Having said that, I do not think that any of us are born with particular skills or talent. I also don’t think that any of us have a whole skill set that allows us to change anything by ourselves. It’s through sheer hard work and experience that we pick up skills, and it’s through collaboration and cooperation that we affect change. The skills I learnt as a lawyer and doing volunteer work are really helpful in this role but there is no way the GO Foundation could achieve anything with just my skillset or me. It takes a village to raise a child and it will take a community to affect real change in Indigenous education and outcomes. At the GO Foundation, I am fortunate to work with people who are passionate about what we do. Everyone from our CFO and our GO team, to our founders, the board and corporate partners like the Sydney Swans who support us every day – they all bring a skillset and commitment for change that is vital in the work we do.
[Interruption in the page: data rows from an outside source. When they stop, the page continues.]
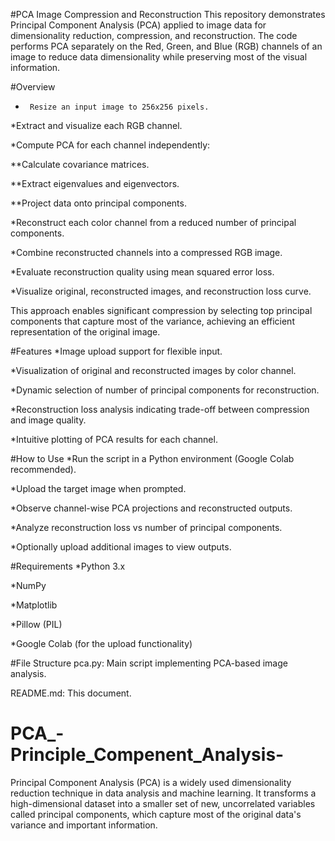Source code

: #PCA Image Compression and Reconstruction
This repository demonstrates Principal Component Analysis (PCA) applied to image data for dimensionality reduction, compression, and reconstruction. The code performs PCA separately on the Red, Green, and Blue (RGB) channels of an image to reduce data dimensionality while preserving most of the visual information.

#Overview
*      Resize an input image to 256x256 pixels.

*Extract and visualize each RGB channel.

*Compute PCA for each channel independently:

   **Calculate covariance matrices.

  **Extract eigenvalues and eigenvectors.

  **Project data onto principal components.

*Reconstruct each color channel from a reduced number of principal components.

*Combine reconstructed channels into a compressed RGB image.

*Evaluate reconstruction quality using mean squared error loss.

*Visualize original, reconstructed images, and reconstruction loss curve.

This approach enables significant compression by selecting top principal components that capture most of the variance, achieving an efficient representation of the original image.

#Features
*Image upload support for flexible input.

*Visualization of original and reconstructed images by color channel.

*Dynamic selection of number of principal components for reconstruction.

*Reconstruction loss analysis indicating trade-off between compression and image quality.

*Intuitive plotting of PCA results for each channel.

#How to Use
*Run the script in a Python environment (Google Colab recommended).

*Upload the target image when prompted.

*Observe channel-wise PCA projections and reconstructed outputs.

*Analyze reconstruction loss vs number of principal components.

*Optionally upload additional images to view outputs.

#Requirements
*Python 3.x

*NumPy

*Matplotlib

*Pillow (PIL)

*Google Colab (for the upload functionality)

#File Structure
pca.py: Main script implementing PCA-based image analysis.

README.md: This document.


# PCA_-Principle_Compenent_Analysis-
Principal Component Analysis (PCA) is a widely used dimensionality reduction technique in data analysis and machine learning. It transforms a high-dimensional dataset into a smaller set of new, uncorrelated variables called principal components, which capture most of the original data's variance and important information.  
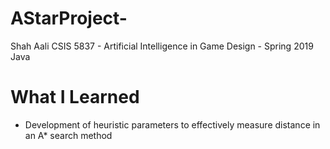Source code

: # AStarProject-
Shah Aali 
CSIS 5837 - Artificial Intelligence in Game Design - Spring 2019 
Java 

# What I Learned
- Development of heuristic parameters to effectively measure distance in an A* search method
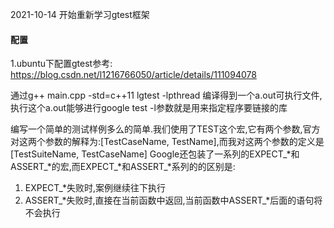 2021-10-14 开始重新学习gtest框架

#### 配置  
1.ubuntu下配置gtest参考: https://blog.csdn.net/l1216766050/article/details/111094078  

通过g++ main.cpp -std=c++11 lgtest -lpthread 编译得到一个a.out可执行文件,执行这个a.out能够进行google test
-l参数就是用来指定程序要链接的库

编写一个简单的测试样例多么的简单.我们使用了TEST这个宏,它有两个参数,官方对这两个参数的解释为:[TestCaseName, TestName],而我对这两个参数的定义是[TestSuiteName, TestCaseName]
Google还包装了一系列的EXPECT_*和ASSERT_*的宏,而EXPECT_*和ASSERT_*系列的的区别是:  
1. EXPECT_*失败时,案例继续往下执行  
2. ASSERT_*失败时,直接在当前函数中返回,当前函数中ASSERT_*后面的语句将不会执行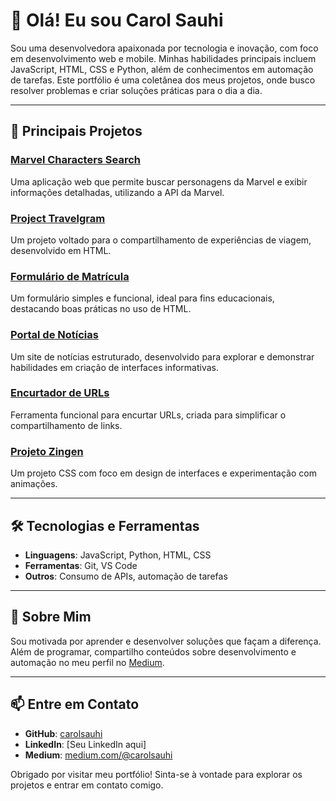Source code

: # 👋 Olá! Eu sou Carol Sauhi  

Sou uma desenvolvedora apaixonada por tecnologia e inovação, com foco em desenvolvimento web e mobile. Minhas habilidades principais incluem JavaScript, HTML, CSS e Python, além de conhecimentos em automação de tarefas. Este portfólio é uma coletânea dos meus projetos, onde busco resolver problemas e criar soluções práticas para o dia a dia.  

---

## 🚀 Principais Projetos  

### [Marvel Characters Search](https://github.com/carolsauhi/marvel-search)  
Uma aplicação web que permite buscar personagens da Marvel e exibir informações detalhadas, utilizando a API da Marvel.  

### [Project Travelgram](https://github.com/carolsauhi/travelgram)  
Um projeto voltado para o compartilhamento de experiências de viagem, desenvolvido em HTML.  

### [Formulário de Matrícula](https://github.com/carolsauhi/formulario-matricula)  
Um formulário simples e funcional, ideal para fins educacionais, destacando boas práticas no uso de HTML.  

### [Portal de Notícias](https://github.com/carolsauhi/portal-noticias)  
Um site de notícias estruturado, desenvolvido para explorar e demonstrar habilidades em criação de interfaces informativas.  

### [Encurtador de URLs](https://github.com/carolsauhi/url-shortener)  
Ferramenta funcional para encurtar URLs, criada para simplificar o compartilhamento de links.  

### [Projeto Zingen](https://github.com/carolsauhi/zingen)  
Um projeto CSS com foco em design de interfaces e experimentação com animações.  

---

## 🛠️ Tecnologias e Ferramentas  

- **Linguagens**: JavaScript, Python, HTML, CSS  
- **Ferramentas**: Git, VS Code  
- **Outros**: Consumo de APIs, automação de tarefas  

---

## 🌱 Sobre Mim  

Sou motivada por aprender e desenvolver soluções que façam a diferença. Além de programar, compartilho conteúdos sobre desenvolvimento e automação no meu perfil no [Medium](https://medium.com/@carolsauhi).  

---

## 📫 Entre em Contato  

- **GitHub**: [carolsauhi](https://github.com/carolsauhi)  
- **LinkedIn**: [Seu LinkedIn aqui]  
- **Medium**: [medium.com/@carolsauhi](https://medium.com/@carolsauhi)  

Obrigado por visitar meu portfólio! Sinta-se à vontade para explorar os projetos e entrar em contato comigo.


<!---
carolsauhi/carolsauhi is a ✨ special ✨ repository because its `README.md` (this file) appears on your GitHub profile.
You can click the Preview link to take a look at your changes.
--->
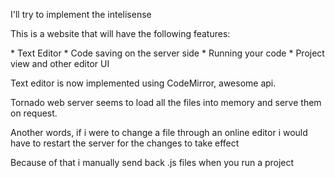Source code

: 
<p> I'll try to implement the intelisense </p>
<p>This is a website that will have the following features: </p>
	* Text Editor 
	* Code saving on the server side 
	* Running your code 
	* Project view and other editor UI 
<p>Text editor is now implemented using CodeMirror, awesome api.</p>
<p> Tornado web server seems to load all the files into memory and serve them on request. </p>
<p> Another words, if i were to change a file through an online editor i would have to restart the server for the changes to take effect </p>
<p> Because of that i manually send back .js files when you run a project</p>
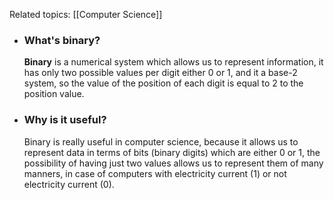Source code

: Related topics: [[Computer Science]]

+ ### What's binary?
	**Binary** is a numerical system which allows us to represent information, it has only two possible values per digit either 0 or 1, and it a base-2 system, so the value of the position of each digit is equal to 2 to the position value. 

+ ### Why is it useful?
	Binary is really useful in computer science, because it allows us to represent data in terms of bits (binary digits) which are either 0 or 1, the possibility of having just two values allows us to represent them of many manners, in case of computers with electricity current (1) or not electricity current (0).  
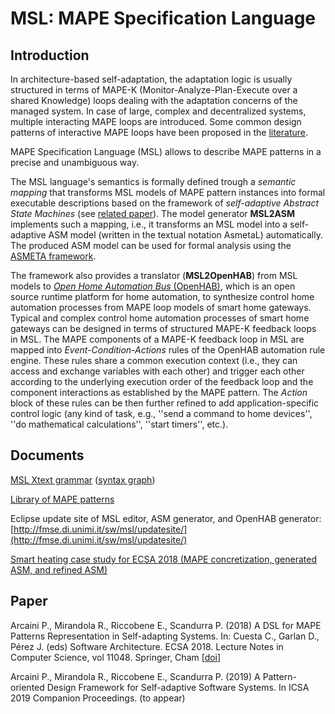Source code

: # MSL: MAPE Specification Language

## Introduction
In architecture-based self-adaptation, the adaptation logic is usually structured in terms of MAPE-K (Monitor-Analyze-Plan-Execute over a shared Knowledge) loops dealing with the adaptation concerns of the managed system. In case of large, complex and decentralized systems, multiple interacting MAPE loops are introduced. Some common design patterns of interactive MAPE loops have been proposed in the [literature](https://doi.org/10.1007/978-3-642-35813-5_4).

MAPE Specification Language (MSL) allows to describe MAPE patterns in a precise and unambiguous way.

The MSL language's semantics is formally defined trough a *semantic mapping* that transforms MSL models of MAPE pattern instances into formal executable descriptions based on the framework of *self-adaptive Abstract State Machines* (see [related paper](http://doi.acm.org/10.1145/3019598)).
The model generator **MSL2ASM** implements such a mapping, i.e., it transforms an MSL model into a self-adaptive ASM model (written in the textual notation AsmetaL) automatically. The produced ASM model can be used for formal analysis using the [ASMETA framework](http://asmeta.sourceforge.net/).

The framework also provides a translator (**MSL2OpenHAB**) from MSL models to [*Open Home Automation Bus* (OpenHAB)](https://www.openhab.org/), which is an open source runtime platform for home automation, to synthesize control home automation processes from MAPE loop models of smart home gateways. Typical and complex control home automation processes of smart home gateways can be designed in terms of structured MAPE-K feedback loops in MSL. The MAPE components of a MAPE-K feedback loop in MSL are mapped into *Event-Condition-Actions* rules of the OpenHAB automation rule engine. These rules share a common execution context (i.e., they can access and exchange variables with each other) and trigger each other according to the underlying execution order of the feedback loop and the component interactions as established by the MAPE pattern. The *Action* block of these rules can be then further refined to add application-specific control logic (any kind of task, e.g., ''send a command to home devices'', ''do mathematical calculations'', ''start timers'', etc.).

## Documents

[MSL Xtext grammar](http://fmse.di.unimi.it/sw/msl/MSL.xtext) ([syntax graph](http://fmse.di.unimi.it/sw/msl/MSL.png))

[Library of MAPE patterns](http://fmse.di.unimi.it/sw/msl/MAPEpatterns.zip)

Eclipse update site of MSL editor, ASM generator, and OpenHAB generator: [http://fmse.di.unimi.it/sw/msl/updatesite/](http://fmse.di.unimi.it/sw/msl/updatesite/)

[Smart heating case study for ECSA 2018 (MAPE concretization, generated ASM, and refined ASM)](http://fmse.di.unimi.it/sw/msl/smartHeatingCaseStudyECSA2018.zip)

## Paper

Arcaini P., Mirandola R., Riccobene E., Scandurra P. (2018) A DSL for MAPE Patterns Representation in Self-adapting Systems. In: Cuesta C., Garlan D., Pérez J. (eds) Software Architecture. ECSA 2018. Lecture Notes in Computer Science, vol 11048. Springer, Cham \[[doi](https://doi.org/10.1007/978-3-030-00761-4_1)\]

Arcaini P., Mirandola R., Riccobene E., Scandurra P. (2019) A Pattern-oriented Design Framework for Self-adaptive Software Systems. In ICSA 2019 Companion Proceedings. (to appear)
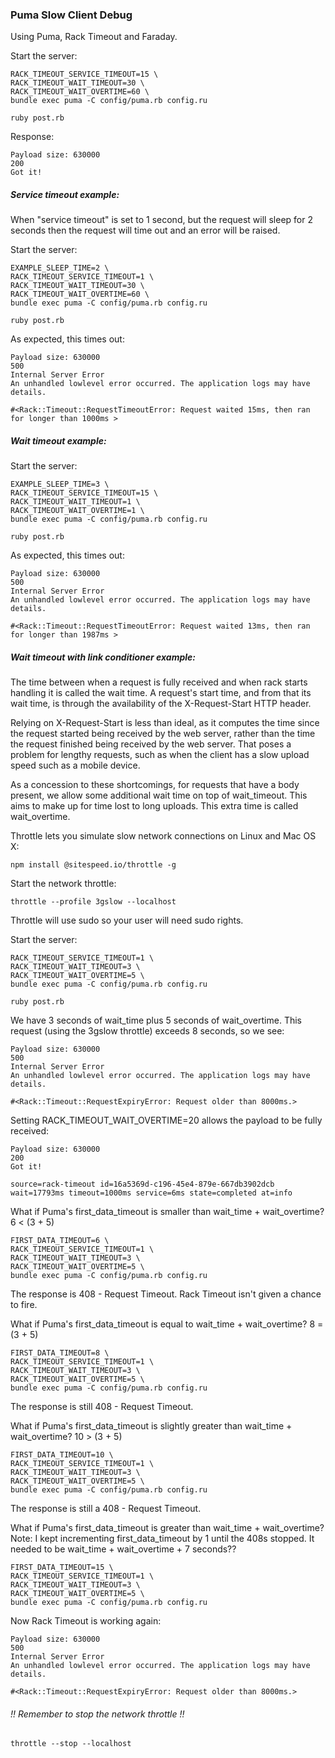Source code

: ### Puma Slow Client Debug

Using Puma, Rack Timeout and Faraday.

Start the server:

    RACK_TIMEOUT_SERVICE_TIMEOUT=15 \
    RACK_TIMEOUT_WAIT_TIMEOUT=30 \ 
    RACK_TIMEOUT_WAIT_OVERTIME=60 \
    bundle exec puma -C config/puma.rb config.ru

    ruby post.rb

Response:

    Payload size: 630000
    200
    Got it!

##### Service timeout example:

When "service timeout" is set to 1 second, but the request will sleep for 2 seconds then the request will time out and an error will be raised.

Start the server:

    EXAMPLE_SLEEP_TIME=2 \
    RACK_TIMEOUT_SERVICE_TIMEOUT=1 \
    RACK_TIMEOUT_WAIT_TIMEOUT=30 \
    RACK_TIMEOUT_WAIT_OVERTIME=60 \
    bundle exec puma -C config/puma.rb config.ru

    ruby post.rb

As expected, this times out:

    Payload size: 630000
    500
    Internal Server Error
    An unhandled lowlevel error occurred. The application logs may have details.

    #<Rack::Timeout::RequestTimeoutError: Request waited 15ms, then ran for longer than 1000ms >

##### Wait timeout example:

Start the server:

    EXAMPLE_SLEEP_TIME=3 \
    RACK_TIMEOUT_SERVICE_TIMEOUT=15 \
    RACK_TIMEOUT_WAIT_TIMEOUT=1 \
    RACK_TIMEOUT_WAIT_OVERTIME=1 \
    bundle exec puma -C config/puma.rb config.ru

    ruby post.rb

As expected, this times out:

    Payload size: 630000
    500
    Internal Server Error
    An unhandled lowlevel error occurred. The application logs may have details.

    #<Rack::Timeout::RequestTimeoutError: Request waited 13ms, then ran for longer than 1987ms >

##### Wait timeout with link conditioner example:

The time between when a request is fully received and when rack starts handling it is called 
the wait time. A request's start time, and from that its wait time, is through the availability 
of the X-Request-Start HTTP header.

Relying on X-Request-Start is less than ideal, as it computes the time since the request started 
being received by the web server, rather than the time the request finished being received by the 
web server. That poses a problem for lengthy requests, such as when the client has a slow upload 
speed such as a mobile device.

As a concession to these shortcomings, for requests that have a body present, we allow some 
additional wait time on top of wait_timeout. This aims to make up for time lost to long 
uploads. This extra time is called wait_overtime.

Throttle lets you simulate slow network connections on Linux and Mac OS X:   

    npm install @sitespeed.io/throttle -g

Start the network throttle:

    throttle --profile 3gslow --localhost

Throttle will use sudo so your user will need sudo rights.

Start the server:

    RACK_TIMEOUT_SERVICE_TIMEOUT=1 \
    RACK_TIMEOUT_WAIT_TIMEOUT=3 \
    RACK_TIMEOUT_WAIT_OVERTIME=5 \
    bundle exec puma -C config/puma.rb config.ru

    ruby post.rb

We have 3 seconds of wait_time plus 5 seconds of wait_overtime.
This request (using the 3gslow throttle) exceeds 8 seconds, so we see:

    Payload size: 630000
    500
    Internal Server Error
    An unhandled lowlevel error occurred. The application logs may have details.

    #<Rack::Timeout::RequestExpiryError: Request older than 8000ms.>

Setting RACK_TIMEOUT_WAIT_OVERTIME=20 allows the payload to be fully received:

    Payload size: 630000
    200
    Got it!

    source=rack-timeout id=16a5369d-c196-45e4-879e-667db3902dcb wait=17793ms timeout=1000ms service=6ms state=completed at=info

What if Puma's first_data_timeout is smaller than wait_time + wait_overtime?
6 < (3 + 5)

    FIRST_DATA_TIMEOUT=6 \
    RACK_TIMEOUT_SERVICE_TIMEOUT=1 \
    RACK_TIMEOUT_WAIT_TIMEOUT=3 \
    RACK_TIMEOUT_WAIT_OVERTIME=5 \
    bundle exec puma -C config/puma.rb config.ru

The response is 408 - Request Timeout. Rack Timeout isn't given a chance to fire.

What if Puma's first_data_timeout is equal to wait_time + wait_overtime?
8 = (3 + 5)

    FIRST_DATA_TIMEOUT=8 \
    RACK_TIMEOUT_SERVICE_TIMEOUT=1 \
    RACK_TIMEOUT_WAIT_TIMEOUT=3 \
    RACK_TIMEOUT_WAIT_OVERTIME=5 \
    bundle exec puma -C config/puma.rb config.ru

The response is still 408 - Request Timeout.

What if Puma's first_data_timeout is slightly greater than wait_time + wait_overtime?
10 > (3 + 5)

    FIRST_DATA_TIMEOUT=10 \
    RACK_TIMEOUT_SERVICE_TIMEOUT=1 \
    RACK_TIMEOUT_WAIT_TIMEOUT=3 \
    RACK_TIMEOUT_WAIT_OVERTIME=5 \
    bundle exec puma -C config/puma.rb config.ru

The response is still a 408 - Request Timeout.

What if Puma's first_data_timeout is greater than wait_time + wait_overtime?
Note: I kept incrementing first_data_timeout by 1 until the 408s stopped.
It needed to be wait_time + wait_overtime + 7 seconds??

    FIRST_DATA_TIMEOUT=15 \
    RACK_TIMEOUT_SERVICE_TIMEOUT=1 \
    RACK_TIMEOUT_WAIT_TIMEOUT=3 \
    RACK_TIMEOUT_WAIT_OVERTIME=5 \
    bundle exec puma -C config/puma.rb config.ru

Now Rack Timeout is working again:

    Payload size: 630000
    500
    Internal Server Error
    An unhandled lowlevel error occurred. The application logs may have details.

    #<Rack::Timeout::RequestExpiryError: Request older than 8000ms.>

###### !! Remember to stop the network throttle !!

    throttle --stop --localhost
What does an average day look like for you?
One of the things that I love about this role is that no two days are the same. There are some constants though and I am a creature of habit:
- After finally turning off the snooze button (a few times), I check my email and answer anything urgent while I’m still in bed. I read a few newspapers on my phone – scan the headlines to make sure nothing has happened overnight and read a few of the more interesting articles.
- Get ready and shower while listening to the news and a few political podcasts. I’ve been trying to listen to the podcasts that provide an opposing political view, but I have to admit that it’s still a struggle. It takes all my energy not to turn them off!
- My husband makes all our lunches (he is so much better at it than me!) and after a few hallway “conversations” with my husband and family, 2 days a week I drop my youngest guy to school (often by 7:30am for band rehearsal) and then I’m off to my day of meetings and work.
- On the way, I call those people who have donated to GO. We make a point of calling everyone who donates to the GO Foundation if they have provided a phone number. Every donation is so important – whether it is for $5 or for $5,000 –we want our donors to know how the funds are being used and that the GO Foundation is grateful for every donation. I love hearing the stories of why people are supporting Adam and Michael. It’s one of the highlights of my day.
- Our offices are situated in the Sydney Swans so I either try and spend some time there or am in the city running from meeting to meeting. I also have days when I am driving between universities, schools and other organisations everywhere from Campbelltown to La Perouse and in between. I try and schedule one day a week to work at home (to try and catch up on emails and admin) and one day a fortnight to focus on strategy and forward-looking initiatives.
- Twice a week I pick my youngest son up from sport and then it’s home to try and exercise a few times a week while listening to a TED Talk (I’m currently failing at this) and then my husband or I put dinner together. It’s usually some combination of the 5 of us for dinner with everyone trying to meet their own commitments – work, music, sport and social – so we try and reserve Sunday nights for a family dinner.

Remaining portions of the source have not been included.